The data:
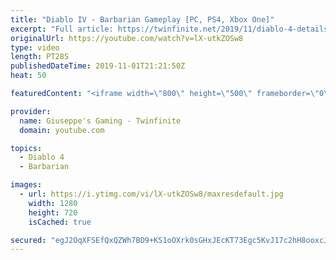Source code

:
 ```yaml
---
title: "Diablo IV - Barbarian Gameplay [PC, PS4, Xbox One]"
excerpt: "Full article: https://twinfinite.net/2019/11/diablo-4-details videos/ Recorded from Blizzcon livestream: https://blizzcon.com/en-us/watch."
originalUrl: https://youtube.com/watch?v=lX-utkZOSw8
type: video
length: PT28S
publishedDateTime: 2019-11-01T21:21:50Z
heat: 50

featuredContent: "<iframe width=\"800\" height=\"500\" frameborder=\"0\" src=\"https://www.youtube.com/embed/lX-utkZOSw8\" allow=\"accelerometer; autoplay; encrypted-media; gyroscope; picture-in-picture\" allowfullscreen></iframe>"

provider:
  name: Giuseppe's Gaming - Twinfinite
  domain: youtube.com

topics:
  - Diablo 4
  - Barbarian

images:
  - url: https://i.ytimg.com/vi/lX-utkZOSw8/maxresdefault.jpg
    width: 1280
    height: 720
    isCached: true

secured: "egJ2OqXFSEfQxQZWh7BD9+KS1oOXrk0sGHxJEcKT73Egc5KvJ17c2hH8ooxcJLRBdLjb3co30KKpA7qKvL7KuDAHJdjvDJwKJmvqKFncO0aPDW5nUHBg7CUK/V0cnJkYre1GqLzV2tSFXjk1jeC4vKidWRBDnWLJDslP/gTT4rnbJp0JPPlsQa2stjF/pIki8tEhbPEL28Xn0zpM6OjM3gzutFLUcQ8FNrm9KN5hDjbEqROqMqFBhR5INYbkUHkxlPeMkjLiqTraZXcCohhcrzoJweVV4VNz8qCg2Dn4I1GuPvU29gRjr+0tV9YMr8plWwyOD262cuReiI/wmEWQaJPlcX2dF+q0nL+kWlopPfDuYWj7dRPb5Dd+j767OSJeKcOftsOf89LMJ8AVIGYC7TI7dv35lJLUFNJVfHd0oLM=;0yWD/U84poByPZOe7whGLw=="
---
```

Action item:
Check each line of the listing above, and copy it if it contains the word "https".

Written response:
excerpt: "Full article: https://twinfinite.net/2019/11/diablo-4-details videos/ Recorded from Blizzcon livestream: https://blizzcon.com/en-us/watch."
originalUrl: https://youtube.com/watch?v=lX-utkZOSw8
featuredContent: "<iframe width=\"800\" height=\"500\" frameborder=\"0\" src=\"https://www.youtube.com/embed/lX-utkZOSw8\" allow=\"accelerometer; autoplay; encrypted-media; gyroscope; picture-in-picture\" allowfullscreen></iframe>"
  - url: https://i.ytimg.com/vi/lX-utkZOSw8/maxresdefault.jpg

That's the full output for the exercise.